Pour commencer, Elisabeth était revenue sans Thomas et ce n'était pas dans les habitudes d'Elisabeth de ne pas faire ce qu'elle disait. Elle s'était réveillée très tôt, avec des cernes profondes et une tête qui voulait très clairement dire « laisse-moi tranquille ». Julie avait donc abandonné l'idée de lui demander des nouvelles de leur sortie de la veille pour éviter un coup de sang de la jeune femme.

Elle avait ensuite tenté de trouver Mathias ou Mitsu. Même si elle ne les appréciait pas plus que ça, ils devraient au moins avoir des réponses à ses questions. C'était en tombant enfin sur eux qu'elle avait remarqué l'activité inhabituelle de tous, ils marchaient rapidement d'un groupe à l'autre et semblaient être toujours en train de changer d'interlocuteur, passer un message d'une personne à une autre. Elle avait tenté plusieurs fois de les attraper au vol mais ils l'avaient toujours envoyé paître ailleurs en lui promettant de s'occuper d'elle plus tard.

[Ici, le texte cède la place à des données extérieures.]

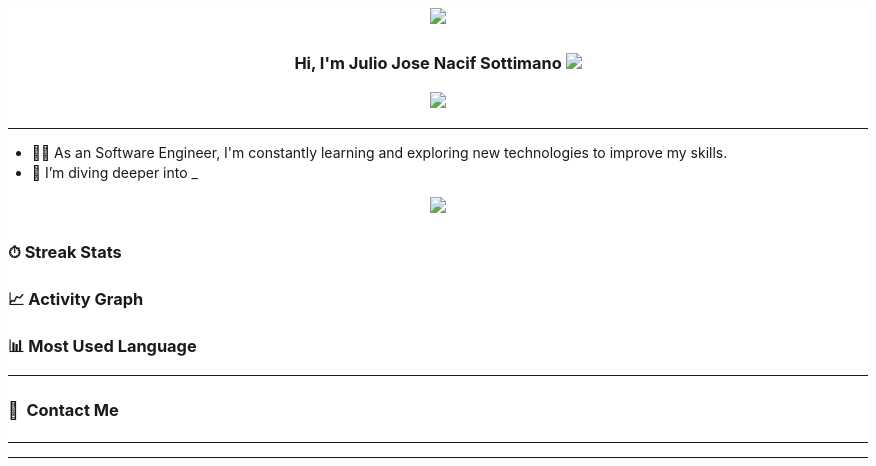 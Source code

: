 <div align="center">
   <img width=100% src=https://capsule-render.vercel.app/api?type=waving&height=100&color=gradient&reversal=true />
</div>

<h3 align="center">
  Hi, I'm Julio Jose Nacif Sottimano
  <img src="https://media.giphy.com/media/hvRJCLFzcasrR4ia7z/giphy.gif" width="28">
</h3>

<p align="center">
  <a href="https://github.com/DenverCoder1/readme-typing-svg"><img src="https://readme-typing-svg.herokuapp.com/?lines=Software%20Engineer;Always%20learning%20new%20things;Feel%20free%20to%20look%20around%20%F0%9F%91%80;Reach%20out%20if%20you%20need%20help!%20%F0%9F%92%AC&;ACfont=Fira%20Code&center=true&width=440&height=45"></a>
</p>


---

- 👨‍💻 As an Software Engineer, I'm constantly learning and exploring new technologies to improve my skills.
- 🌱 I’m diving deeper into _


<p align="center">
  <a href="https://skillicons.dev">
    <img src="https://skillicons.dev/icons?i=git,aws,discord,postgres,github,java,mysql,py,django,vscode,gmail,ai,visualstudio,aiscript,microsoft&perline=14" />
  </a>
</p>

  
 </div>
 
 ### ⏱ Streak Stats
 

 </div>
 
 ### 📈 Activity Graph
 
 

### 📊 Most Used Language


  
 </div>
 

  
</div>

---

### 🔗 &nbsp;Contact Me



<h5 align="center">

---



------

Plus la matinée avançait et moins elle trouvait de personnes qui acceptait ne serait-ce que de lui adresser la parole, elle piétinait et rageait à chercher ainsi quelqu'un qui pourrait juste la renseigner. Les larmes lui brûlaient les yeux à chaque refus : plus que tous les autres jours, elle se sentit traitée comme une enfant qu'on mettait de côté et ça lui donnait autant envie d'hurler que de se rouler en boule.

— Julie ?

Elisabeth venait de la remarquer, debout et seule au milieu d'un espace vide sous la voûte. Ses bras pendaient mollement et son regard était vide, elle avait l'air littéralement perdue. Elisabeth se mordit la joue tout en avançant vers elle : trop concentrée dans ses préparatifs depuis ce matin elle en avait oublié de venir voir l'enfant et lui parler face à face. Un bel acte manqué.

— Qu'est-ce que tu fais là ? interrogea-t-elle en s'agenouillant près d'elle.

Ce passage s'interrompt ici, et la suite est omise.